Importing a node with numbered list; not really a numbered list?

Bandu · June 29, 2010, 12:30am

Hello Support,

I’m having problems getting MS Word numbered list into HTML content.

I have the attached sample program and a sample “Original.doc”.
I’ve observed that if you run the program as-is, the generated HTML does have <ol> and <li> elements.
However, if you un-comment the commented lines and replace the call convertDocumentToHTML(w_Doc) at line 15 with convertDocumentToHTML(w_TempDoc), the generated HTML does not have <ol> and <li> elements.

The interesting part though is that if you open the generated JustASection.doc in MS Word, MS Word shows the numbered list. It might as well be that MS Word “manages” to show it as a list, but it isn’t really a list in the output JustASection.doc.

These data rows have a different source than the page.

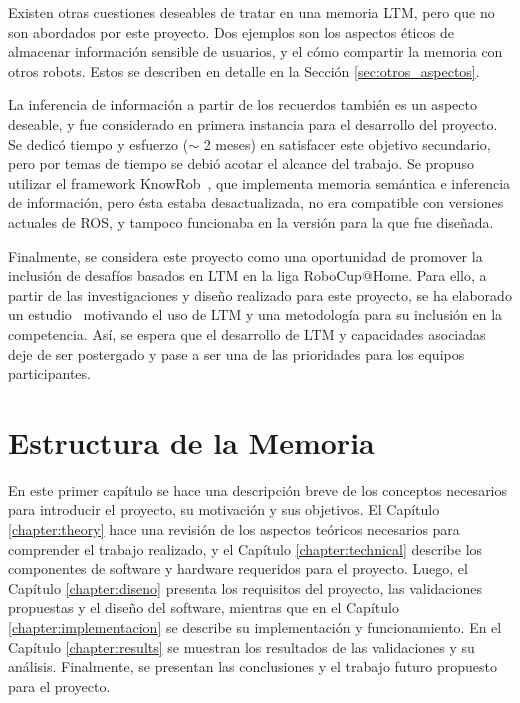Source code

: Existen otras cuestiones deseables de tratar en una memoria LTM, pero que no son abordados por este proyecto. Dos ejemplos son los aspectos éticos de almacenar información sensible de usuarios, y el cómo compartir la memoria con otros robots. Estos se describen en detalle en la Sección \ref{sec:otros_aspectos}.

La inferencia de información a partir de los recuerdos también es un aspecto deseable, y fue considerado en primera instancia para el desarrollo del proyecto. Se dedicó tiempo y esfuerzo ($\sim$ 2 meses) en satisfacer este objetivo secundario, pero por temas de tiempo se debió acotar el alcance del trabajo. Se propuso utilizar el framework KnowRob~\cite{Tenorth2009,Tenorth2013,Winkler2014}, que implementa memoria semántica e inferencia de información, pero ésta estaba desactualizada, no era compatible con versiones actuales de ROS, y tampoco funcionaba en la versión para la que fue diseñada.

Finalmente, se considera este proyecto como una oportunidad de promover la inclusión de desafíos basados en LTM en la liga RoboCup@Home. Para ello, a partir de las investigaciones y diseño realizado para este proyecto, se ha elaborado un estudio~\cite{ltm_in_robocup} motivando el uso de LTM y una metodología para su inclusión en la competencia. Así, se espera que el desarrollo de LTM y capacidades asociadas deje de ser postergado y pase a ser una de las prioridades para los equipos participantes.



\section{Estructura de la Memoria}

En este primer capítulo se hace una descripción breve de los conceptos necesarios para introducir el proyecto, su motivación y sus objetivos. El Capítulo \ref{chapter:theory} hace una revisión de los aspectos teóricos necesarios para comprender el trabajo realizado, y el Capítulo \ref{chapter:technical} describe los componentes de software y hardware requeridos para el proyecto. Luego, el Capítulo \ref{chapter:diseno} presenta los requisitos del proyecto, las validaciones propuestas y el diseño del software, mientras que en el Capítulo \ref{chapter:implementacion} se describe su implementación y funcionamiento. En el Capítulo \ref{chapter:results} se muestran los resultados de las validaciones y su análisis. Finalmente, se presentan las conclusiones y el trabajo futuro propuesto para el proyecto.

My requirement is that the HTML content I get after saving JustASection.doc as HTML should have <ol> and <li> elements.

Is it a bug in the importNode API or is something wrong my code?

TIA.
Bandu.
P.S.:
(1) I’ve also tried doing a w_TempDoc.updateFields(), but in vain.
(2) I don’t remember which version of Aspose I downloaded back in Feb 2010, but the MANIFEST.MF file has the following content:

Manifest-Version: 1.0
Specification-Title: Aspose.Words for Java
Implementation-Title: Aspose.Words for Java
Specification-Version: 4.0.0.0
Implementation-Version: 4.0.0.0
Specification-Vendor: Aspose Pty Ltd
Implementation-Vendor: Aspose Pty Ltd
Copyright: Copyright 2003-2009 Aspose Pty Ltd

alexey.noskov · June 29, 2010, 5:06am

Hi

Thank you for reporting this problem to us. I managed to reproduce it on my side. Your request has been linked to the appropriate issue. You will be notified as soon as it is resolved.

Best regards.

Bandu · June 29, 2010, 6:36am

Hi,

Thanks for the info. Is there some issue/ defect id related to this issue and a place to track its status?

Thanks,
Bandu.

alexey.noskov · June 29, 2010, 8:42am

Hi

Thanks for your request. There is no public access to our defect tracking system. So you cannot check the issue status there. We will inform you in this forum thread once there is some progress with this issue.

Best regards.

Bandu · June 29, 2010, 9:51am

OK. Thanks.

Another related problem that I am facing is that when using the DocumentVisitor model, there is no corresponding API for Lists - the way you have for Tables. Ideally, there should’ve been one for an entire list, since if we use (say) visitParagraphxxx API, every list item would be fetched as a single line of text.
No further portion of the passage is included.